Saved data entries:
- - - - -

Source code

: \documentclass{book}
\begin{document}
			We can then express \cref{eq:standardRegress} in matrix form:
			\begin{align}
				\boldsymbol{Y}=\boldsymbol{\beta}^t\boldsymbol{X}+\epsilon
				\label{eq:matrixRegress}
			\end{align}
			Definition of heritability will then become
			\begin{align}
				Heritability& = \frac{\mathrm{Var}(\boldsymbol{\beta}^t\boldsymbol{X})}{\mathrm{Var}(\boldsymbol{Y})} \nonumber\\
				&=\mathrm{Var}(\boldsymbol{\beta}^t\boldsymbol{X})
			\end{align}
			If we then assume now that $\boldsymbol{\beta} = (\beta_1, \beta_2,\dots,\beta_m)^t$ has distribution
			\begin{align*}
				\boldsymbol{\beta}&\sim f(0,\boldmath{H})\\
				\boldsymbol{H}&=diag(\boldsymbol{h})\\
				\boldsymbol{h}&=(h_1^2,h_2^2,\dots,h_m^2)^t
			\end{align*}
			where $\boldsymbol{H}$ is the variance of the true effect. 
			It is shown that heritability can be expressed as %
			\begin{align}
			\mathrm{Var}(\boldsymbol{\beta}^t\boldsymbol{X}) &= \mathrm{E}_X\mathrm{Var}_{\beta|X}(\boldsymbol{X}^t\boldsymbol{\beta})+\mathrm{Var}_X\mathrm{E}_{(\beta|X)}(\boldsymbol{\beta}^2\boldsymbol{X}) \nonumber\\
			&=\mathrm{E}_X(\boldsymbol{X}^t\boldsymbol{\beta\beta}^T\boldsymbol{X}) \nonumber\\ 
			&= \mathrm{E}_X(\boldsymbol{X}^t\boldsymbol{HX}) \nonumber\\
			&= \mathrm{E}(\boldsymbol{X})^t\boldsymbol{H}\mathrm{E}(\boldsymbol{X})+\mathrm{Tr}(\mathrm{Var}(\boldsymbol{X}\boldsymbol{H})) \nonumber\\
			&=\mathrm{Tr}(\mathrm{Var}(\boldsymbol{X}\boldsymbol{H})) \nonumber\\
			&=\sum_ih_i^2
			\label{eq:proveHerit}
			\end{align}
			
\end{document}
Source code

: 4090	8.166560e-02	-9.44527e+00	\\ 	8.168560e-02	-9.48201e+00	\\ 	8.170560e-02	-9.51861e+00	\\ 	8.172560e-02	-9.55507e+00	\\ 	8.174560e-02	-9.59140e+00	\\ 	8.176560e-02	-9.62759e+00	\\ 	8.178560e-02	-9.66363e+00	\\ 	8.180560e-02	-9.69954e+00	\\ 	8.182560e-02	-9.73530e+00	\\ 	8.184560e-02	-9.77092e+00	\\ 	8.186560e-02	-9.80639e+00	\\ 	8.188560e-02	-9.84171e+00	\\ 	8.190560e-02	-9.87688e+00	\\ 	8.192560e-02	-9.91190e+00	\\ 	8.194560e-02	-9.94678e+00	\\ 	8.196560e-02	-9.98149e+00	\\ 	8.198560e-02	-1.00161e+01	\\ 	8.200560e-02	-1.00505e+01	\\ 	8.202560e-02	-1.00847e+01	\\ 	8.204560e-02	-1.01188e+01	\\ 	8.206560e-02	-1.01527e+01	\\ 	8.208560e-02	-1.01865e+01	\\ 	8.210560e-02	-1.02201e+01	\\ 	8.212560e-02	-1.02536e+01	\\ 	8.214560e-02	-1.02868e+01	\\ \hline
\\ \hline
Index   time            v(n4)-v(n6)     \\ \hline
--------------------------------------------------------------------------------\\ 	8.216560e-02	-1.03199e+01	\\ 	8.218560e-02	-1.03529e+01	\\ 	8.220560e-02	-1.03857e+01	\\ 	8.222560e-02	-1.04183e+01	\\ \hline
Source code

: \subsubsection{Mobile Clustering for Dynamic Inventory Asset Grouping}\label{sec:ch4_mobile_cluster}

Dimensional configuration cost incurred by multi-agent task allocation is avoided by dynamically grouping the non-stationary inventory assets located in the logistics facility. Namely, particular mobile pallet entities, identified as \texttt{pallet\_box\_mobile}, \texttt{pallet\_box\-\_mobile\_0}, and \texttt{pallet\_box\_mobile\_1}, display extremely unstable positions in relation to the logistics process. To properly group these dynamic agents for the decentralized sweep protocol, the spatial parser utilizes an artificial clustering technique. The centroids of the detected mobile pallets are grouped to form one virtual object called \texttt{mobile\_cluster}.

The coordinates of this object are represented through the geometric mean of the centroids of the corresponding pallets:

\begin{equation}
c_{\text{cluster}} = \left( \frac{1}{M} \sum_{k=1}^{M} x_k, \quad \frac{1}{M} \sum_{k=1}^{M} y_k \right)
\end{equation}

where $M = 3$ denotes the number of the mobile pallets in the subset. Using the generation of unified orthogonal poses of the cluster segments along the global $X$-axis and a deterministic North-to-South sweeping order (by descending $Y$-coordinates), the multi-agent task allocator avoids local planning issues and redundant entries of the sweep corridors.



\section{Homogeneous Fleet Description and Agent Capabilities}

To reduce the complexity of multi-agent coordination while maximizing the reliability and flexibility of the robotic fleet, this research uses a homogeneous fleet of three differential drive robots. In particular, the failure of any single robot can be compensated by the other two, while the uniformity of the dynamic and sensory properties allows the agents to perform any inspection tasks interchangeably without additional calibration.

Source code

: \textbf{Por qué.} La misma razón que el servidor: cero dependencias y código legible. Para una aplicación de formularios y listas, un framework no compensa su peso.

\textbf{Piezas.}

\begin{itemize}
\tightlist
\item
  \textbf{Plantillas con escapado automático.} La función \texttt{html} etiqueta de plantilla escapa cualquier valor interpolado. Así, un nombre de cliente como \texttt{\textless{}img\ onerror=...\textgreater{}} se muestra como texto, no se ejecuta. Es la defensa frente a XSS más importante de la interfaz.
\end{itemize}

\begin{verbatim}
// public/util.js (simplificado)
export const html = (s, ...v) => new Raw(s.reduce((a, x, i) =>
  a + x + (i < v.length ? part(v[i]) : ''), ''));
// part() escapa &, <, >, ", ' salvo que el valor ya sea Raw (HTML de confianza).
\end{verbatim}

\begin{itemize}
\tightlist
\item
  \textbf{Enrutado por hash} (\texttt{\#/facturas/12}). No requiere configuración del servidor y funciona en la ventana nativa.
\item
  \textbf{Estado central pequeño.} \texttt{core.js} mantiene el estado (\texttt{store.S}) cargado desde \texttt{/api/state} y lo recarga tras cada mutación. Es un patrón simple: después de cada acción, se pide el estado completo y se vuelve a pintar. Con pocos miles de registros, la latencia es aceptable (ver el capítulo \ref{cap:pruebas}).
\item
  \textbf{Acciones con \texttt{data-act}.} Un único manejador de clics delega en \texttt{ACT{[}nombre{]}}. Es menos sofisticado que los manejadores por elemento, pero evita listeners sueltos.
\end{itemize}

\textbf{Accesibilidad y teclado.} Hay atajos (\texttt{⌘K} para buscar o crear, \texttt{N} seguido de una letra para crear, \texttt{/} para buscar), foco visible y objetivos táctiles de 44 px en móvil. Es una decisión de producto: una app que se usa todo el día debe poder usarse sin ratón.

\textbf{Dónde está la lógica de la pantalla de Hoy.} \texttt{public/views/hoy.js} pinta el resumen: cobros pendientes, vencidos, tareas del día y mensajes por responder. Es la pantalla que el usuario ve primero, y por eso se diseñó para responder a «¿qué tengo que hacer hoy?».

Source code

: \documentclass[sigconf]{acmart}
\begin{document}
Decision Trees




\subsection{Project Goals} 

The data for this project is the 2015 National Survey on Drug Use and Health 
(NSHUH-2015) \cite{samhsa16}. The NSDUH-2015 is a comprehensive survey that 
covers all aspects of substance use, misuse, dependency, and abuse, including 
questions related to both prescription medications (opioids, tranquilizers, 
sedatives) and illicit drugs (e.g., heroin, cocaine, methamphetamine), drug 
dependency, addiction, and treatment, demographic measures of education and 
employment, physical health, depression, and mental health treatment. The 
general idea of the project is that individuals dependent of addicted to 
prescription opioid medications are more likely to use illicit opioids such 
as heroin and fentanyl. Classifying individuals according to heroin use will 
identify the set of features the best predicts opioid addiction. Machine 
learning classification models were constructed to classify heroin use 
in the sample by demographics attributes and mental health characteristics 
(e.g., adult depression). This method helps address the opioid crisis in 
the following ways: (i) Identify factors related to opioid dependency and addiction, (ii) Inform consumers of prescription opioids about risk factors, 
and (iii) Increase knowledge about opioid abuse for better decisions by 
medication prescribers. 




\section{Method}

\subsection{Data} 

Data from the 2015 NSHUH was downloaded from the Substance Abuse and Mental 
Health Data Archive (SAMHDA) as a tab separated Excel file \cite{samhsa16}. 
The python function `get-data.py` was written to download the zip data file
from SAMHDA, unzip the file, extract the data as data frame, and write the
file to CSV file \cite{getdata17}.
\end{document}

- - - - -

The task: What lines in the entries above hold "prescription"? Copy every one.

Problem solution:
questions related to both prescription medications (opioids, tranquilizers, 
prescription opioid medications are more likely to use illicit opioids such 
the following ways: (i) Identify factors related to opioid dependency and addiction, (ii) Inform consumers of prescription opioids about risk factors, 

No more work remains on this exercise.